Add to search campaign
in campaign.sd
:
import field advertiser_ref.company_name as campaign_company_name {}
Add to search ad
in ad.sd
:
import field campaign_ref.budget as ad_campaign_budget {}
You can import a parent field which itself is an imported field. This enables transitive field lookups.
Add to search ad
in ad.sd
:
import field campaign_ref.campaign_company_name as ad_campaign_company_name {}
After removing the now redundant fields, our normalized schema looks like this:
advertiser.sd: search advertiser { document advertiser { field company_name type string { indexing: attribute | summary } field contact_person_email type string { indexing: summary } } } campaign.sd: search campaign { document campaign { field advertiser_ref type reference<advertiser> { indexing: attribute } field name type string { indexing: attribute | summary } field budget type int { indexing: attribute | summary } } import field advertiser_ref.company_name as campaign_company_name {} } ad.sd: search ad { document ad { field campaign_ref type reference<campaign> { indexing: attribute } field cuteness type float { indexing: attribute | summary attribute: fast-search } field cat_picture_url type string { indexing: attribute | summary } } import field campaign_ref.budget as ad_campaign_budget {} import field campaign_ref.campaign_company_name as ad_campaign_company_name {} }
Feeding with references
When feeding documents to Vespa, references are assigned like any other string field:
[ { "put": "id:test:advertiser::acme", "fields": { "company_name": "ACME Inc. cats and rocket equipment", "contact_person_email": "[email protected]" } }, { "put": "id:acme:campaign::catnip", "fields": { "advertiser_ref": "id:test:advertiser::acme", "name": "Most excellent catnip deals", "budget": 500 } }, { "put": "id:acme:ad::1", "fields": { "campaign_ref": "id:acme:campaign::catnip", "cuteness": 100.0, "cat_picture_url": "/acme/super_cute.jpg" } } ]

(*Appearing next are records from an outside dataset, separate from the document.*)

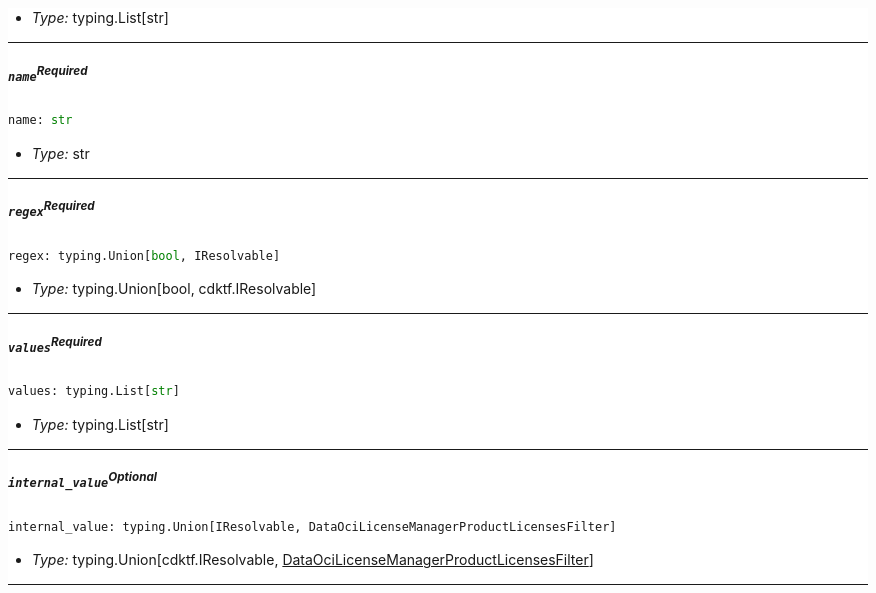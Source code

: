 - *Type:* typing.List[str]

---

##### `name`<sup>Required</sup> <a name="name" id="rhizo-co-terraform-provider-oci.dataOciLicenseManagerProductLicenses.DataOciLicenseManagerProductLicensesFilterOutputReference.property.name"></a>

```python
name: str
```

- *Type:* str

---

##### `regex`<sup>Required</sup> <a name="regex" id="rhizo-co-terraform-provider-oci.dataOciLicenseManagerProductLicenses.DataOciLicenseManagerProductLicensesFilterOutputReference.property.regex"></a>

```python
regex: typing.Union[bool, IResolvable]
```

- *Type:* typing.Union[bool, cdktf.IResolvable]

---

##### `values`<sup>Required</sup> <a name="values" id="rhizo-co-terraform-provider-oci.dataOciLicenseManagerProductLicenses.DataOciLicenseManagerProductLicensesFilterOutputReference.property.values"></a>

```python
values: typing.List[str]
```

- *Type:* typing.List[str]

---

##### `internal_value`<sup>Optional</sup> <a name="internal_value" id="rhizo-co-terraform-provider-oci.dataOciLicenseManagerProductLicenses.DataOciLicenseManagerProductLicensesFilterOutputReference.property.internalValue"></a>

```python
internal_value: typing.Union[IResolvable, DataOciLicenseManagerProductLicensesFilter]
```

- *Type:* typing.Union[cdktf.IResolvable, <a href="#rhizo-co-terraform-provider-oci.dataOciLicenseManagerProductLicenses.DataOciLicenseManagerProductLicensesFilter">DataOciLicenseManagerProductLicensesFilter</a>]

---

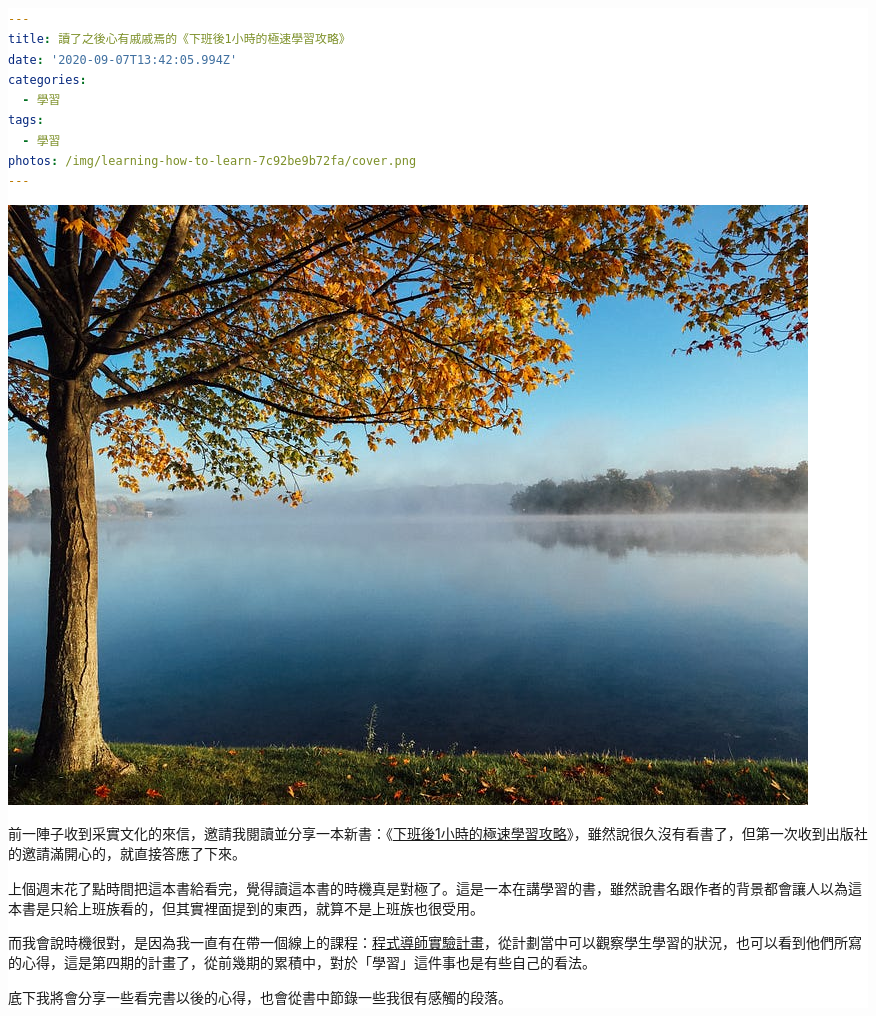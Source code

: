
 ```yaml
---
title: 讀了之後心有戚戚焉的《下班後1小時的極速學習攻略》
date: '2020-09-07T13:42:05.994Z'
categories:
  - 學習
tags:
  - 學習
photos: /img/learning-how-to-learn-7c92be9b72fa/cover.png
---
```


![](/img/learning-how-to-learn-7c92be9b72fa/0__BYGK9YikTFeS6YM7.jpg)

前一陣子收到采實文化的來信，邀請我閱讀並分享一本新書：《[下班後1小時的極速學習攻略](https://www.books.com.tw/products/0010865071)》，雖然說很久沒有看書了，但第一次收到出版社的邀請滿開心的，就直接答應了下來。

上個週末花了點時間把這本書給看完，覺得讀這本書的時機真是對極了。這是一本在講學習的書，雖然說書名跟作者的背景都會讓人以為這本書是只給上班族看的，但其實裡面提到的東西，就算不是上班族也很受用。

而我會說時機很對，是因為我一直有在帶一個線上的課程：[程式導師實驗計畫](https://bootcamp.lidemy.com/)，從計劃當中可以觀察學生學習的狀況，也可以看到他們所寫的心得，這是第四期的計畫了，從前幾期的累積中，對於「學習」這件事也是有些自己的看法。

底下我將會分享一些看完書以後的心得，也會從書中節錄一些我很有感觸的段落。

We can efficiently update the budget of a single campaign, immediately affecting all its child ads:
[ { "update": "id:test:campaign::catnip", "fields": { "budget": { "assign": 450 } } } ]
Querying using imported fields
You can use imported fields in queries as if they were a regular field. Here are some examples using YQL:
Find all ads that still have a budget left in their campaign:
select * from ad where ad_campaign_budget > 0
Find all ads that have less than $500 left in their budget and belong to an advertiser whose company name contains the word “ACME”:
select * from ad where ad_campaign_budget < 500 and ad_campaign_company_name contains "ACME"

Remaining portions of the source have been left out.